The S/V Denis Sullivan is a replica three-masted, wooden, gaff rigged schooner originally from Milwaukee, Wisconsin. She was a flagship of both the state of Wisconsin and of the United Nations Environment Programme until she was sold to the World Ocean School and moved to Boston, Massachusetts in late 2022.

History
The construction of the Denis Sullivan was first proposed in 1991 by a group of Milwaukee residents and volunteers from other states. Their plan was to build a tall ship which would serve as a platform for educating people about the Great Lakes. Community involvement was welcome in the project, and almost a thousand people donated almost a million volunteer hours toward the Denis Sullivan construction. Through the efforts of both professional shipwrights and volunteers, the Denis Sullivan was partially completed and launched in June 2000. She departed Milwaukee for her first sail to the Caribbean in November 2000.

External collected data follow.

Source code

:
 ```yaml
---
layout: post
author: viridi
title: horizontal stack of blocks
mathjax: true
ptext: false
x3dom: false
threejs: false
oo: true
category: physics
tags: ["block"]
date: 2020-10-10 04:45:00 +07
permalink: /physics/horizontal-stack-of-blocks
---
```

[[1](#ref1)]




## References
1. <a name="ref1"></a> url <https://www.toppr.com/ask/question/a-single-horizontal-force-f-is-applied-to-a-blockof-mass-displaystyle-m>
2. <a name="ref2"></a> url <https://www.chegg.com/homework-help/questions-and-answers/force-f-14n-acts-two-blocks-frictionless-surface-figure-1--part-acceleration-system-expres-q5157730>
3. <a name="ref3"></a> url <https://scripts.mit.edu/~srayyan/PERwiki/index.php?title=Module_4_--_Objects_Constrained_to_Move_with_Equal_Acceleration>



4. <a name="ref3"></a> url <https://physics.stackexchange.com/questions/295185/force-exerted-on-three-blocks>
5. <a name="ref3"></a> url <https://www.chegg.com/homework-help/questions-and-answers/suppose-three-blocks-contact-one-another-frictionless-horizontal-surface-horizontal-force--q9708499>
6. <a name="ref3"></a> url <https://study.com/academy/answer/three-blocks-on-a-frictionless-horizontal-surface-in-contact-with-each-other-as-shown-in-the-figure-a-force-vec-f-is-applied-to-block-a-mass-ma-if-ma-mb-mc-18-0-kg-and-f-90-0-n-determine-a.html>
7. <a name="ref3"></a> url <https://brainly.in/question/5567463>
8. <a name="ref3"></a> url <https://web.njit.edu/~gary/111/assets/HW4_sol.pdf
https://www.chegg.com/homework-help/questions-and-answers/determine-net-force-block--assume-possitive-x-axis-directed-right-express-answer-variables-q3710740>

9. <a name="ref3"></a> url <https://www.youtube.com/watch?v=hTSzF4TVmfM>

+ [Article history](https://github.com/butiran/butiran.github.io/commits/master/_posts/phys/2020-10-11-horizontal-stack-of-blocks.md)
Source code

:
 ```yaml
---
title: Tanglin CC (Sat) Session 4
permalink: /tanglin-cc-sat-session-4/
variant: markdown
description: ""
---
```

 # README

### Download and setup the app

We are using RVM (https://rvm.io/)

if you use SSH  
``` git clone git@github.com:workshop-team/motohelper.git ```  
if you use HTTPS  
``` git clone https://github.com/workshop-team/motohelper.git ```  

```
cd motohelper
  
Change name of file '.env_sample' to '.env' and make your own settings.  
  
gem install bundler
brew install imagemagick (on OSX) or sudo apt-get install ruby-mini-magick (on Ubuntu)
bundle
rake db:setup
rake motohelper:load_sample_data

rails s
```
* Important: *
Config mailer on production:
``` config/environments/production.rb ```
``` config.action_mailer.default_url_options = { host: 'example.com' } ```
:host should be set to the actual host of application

Folk singer Pete Seeger recorded a song called "The Schooner Denis Sullivan" in 2001.

In September 2022 the Denis Sullivan was sold to the World Ocean School in Boston, Massachusetts. The ship departed Milwaukee under motor for Boston on October 8, 2022. Despite the transaction Milwuakee was still listed as her official homeport for traditional purposes.

Design
The Denis Sullivan is not a replica of a specific vessel. Rather, her design is inspired by that of the Great Lakes cargo schooners of the 19th century. Like many of those schooners, she carries a raffee, a square-rigged fore topsail which is triangular in shape.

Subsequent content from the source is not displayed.